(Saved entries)
__________

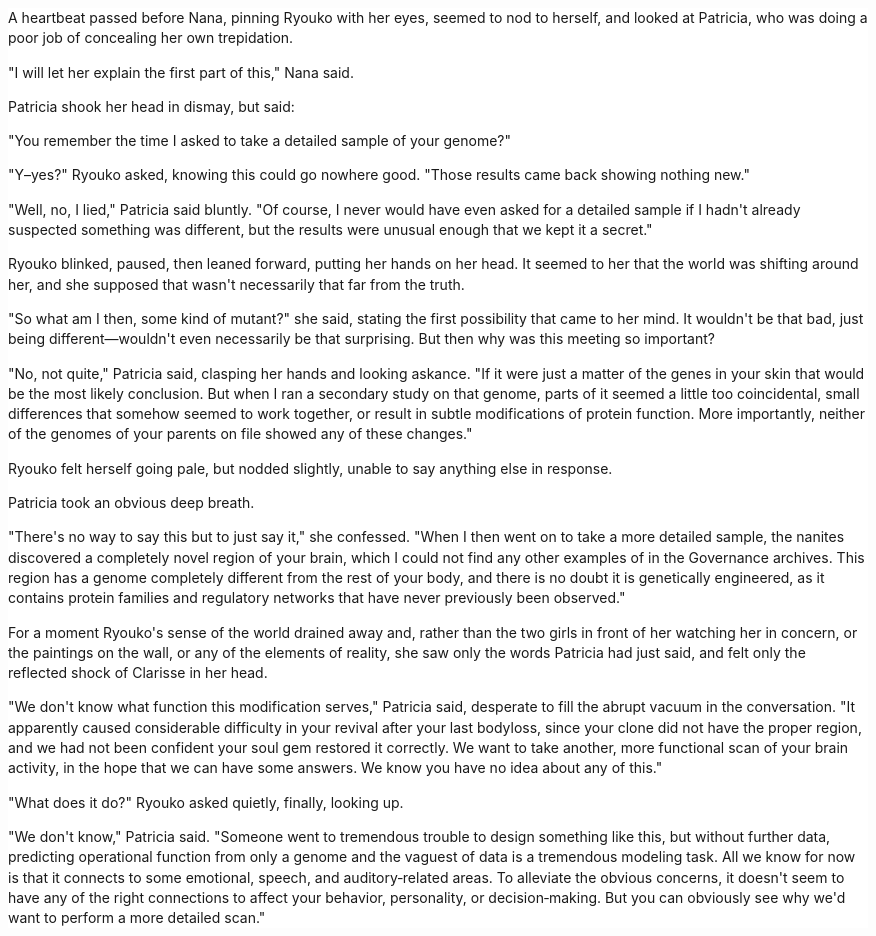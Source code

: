 A heartbeat passed before Nana, pinning Ryouko with her eyes, seemed to nod to herself, and looked at Patricia, who was doing a poor job of concealing her own trepidation.

"I will let her explain the first part of this," Nana said.

Patricia shook her head in dismay, but said:

"You remember the time I asked to take a detailed sample of your genome?"

"Y–yes?" Ryouko asked, knowing this could go nowhere good. "Those results came back showing nothing new."

"Well, no, I lied," Patricia said bluntly. "Of course, I never would have even asked for a detailed sample if I hadn't already suspected something was different, but the results were unusual enough that we kept it a secret."

Ryouko blinked, paused, then leaned forward, putting her hands on her head. It seemed to her that the world was shifting around her, and she supposed that wasn't necessarily that far from the truth.

"So what am I then, some kind of mutant?" she said, stating the first possibility that came to her mind. It wouldn't be that bad, just being different—wouldn't even necessarily be that surprising. But then why was this meeting so important?

"No, not quite," Patricia said, clasping her hands and looking askance. "If it were just a matter of the genes in your skin that would be the most likely conclusion. But when I ran a secondary study on that genome, parts of it seemed a little too coincidental, small differences that somehow seemed to work together, or result in subtle modifications of protein function. More importantly, neither of the genomes of your parents on file showed any of these changes."

Ryouko felt herself going pale, but nodded slightly, unable to say anything else in response.

Patricia took an obvious deep breath.

"There's no way to say this but to just say it," she confessed. "When I then went on to take a more detailed sample, the nanites discovered a completely novel region of your brain, which I could not find any other examples of in the Governance archives. This region has a genome completely different from the rest of your body, and there is no doubt it is genetically engineered, as it contains protein families and regulatory networks that have never previously been observed."

For a moment Ryouko's sense of the world drained away and, rather than the two girls in front of her watching her in concern, or the paintings on the wall, or any of the elements of reality, she saw only the words Patricia had just said, and felt only the reflected shock of Clarisse in her head.

"We don't know what function this modification serves," Patricia said, desperate to fill the abrupt vacuum in the conversation. "It apparently caused considerable difficulty in your revival after your last bodyloss, since your clone did not have the proper region, and we had not been confident your soul gem restored it correctly. We want to take another, more functional scan of your brain activity, in the hope that we can have some answers. We know you have no idea about any of this."

"What does it do?" Ryouko asked quietly, finally, looking up.

"We don't know," Patricia said. "Someone went to tremendous trouble to design something like this, but without further data, predicting operational function from only a genome and the vaguest of data is a tremendous modeling task. All we know for now is that it connects to some emotional, speech, and auditory‐related areas. To alleviate the obvious concerns, it doesn't seem to have any of the right connections to affect your behavior, personality, or decision‐making. But you can obviously see why we'd want to perform a more detailed scan."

__________

#### EXERCISE DESCRIPTION
Could you copy, exactly and with no pictures, each line from the first one above to the line holding "Ryouko blinked, paused, then"?

#### RESPONSE BOX
Source code

: A heartbeat passed before Nana, pinning Ryouko with her eyes, seemed to nod to herself, and looked at Patricia, who was doing a poor job of concealing her own trepidation.

"I will let her explain the first part of this," Nana said.

Patricia shook her head in dismay, but said:

"You remember the time I asked to take a detailed sample of your genome?"

"Y–yes?" Ryouko asked, knowing this could go nowhere good. "Those results came back showing nothing new."

"Well, no, I lied," Patricia said bluntly. "Of course, I never would have even asked for a detailed sample if I hadn't already suspected something was different, but the results were unusual enough that we kept it a secret."

Ryouko blinked, paused, then leaned forward, putting her hands on her head. It seemed to her that the world was shifting around her, and she supposed that wasn't necessarily that far from the truth.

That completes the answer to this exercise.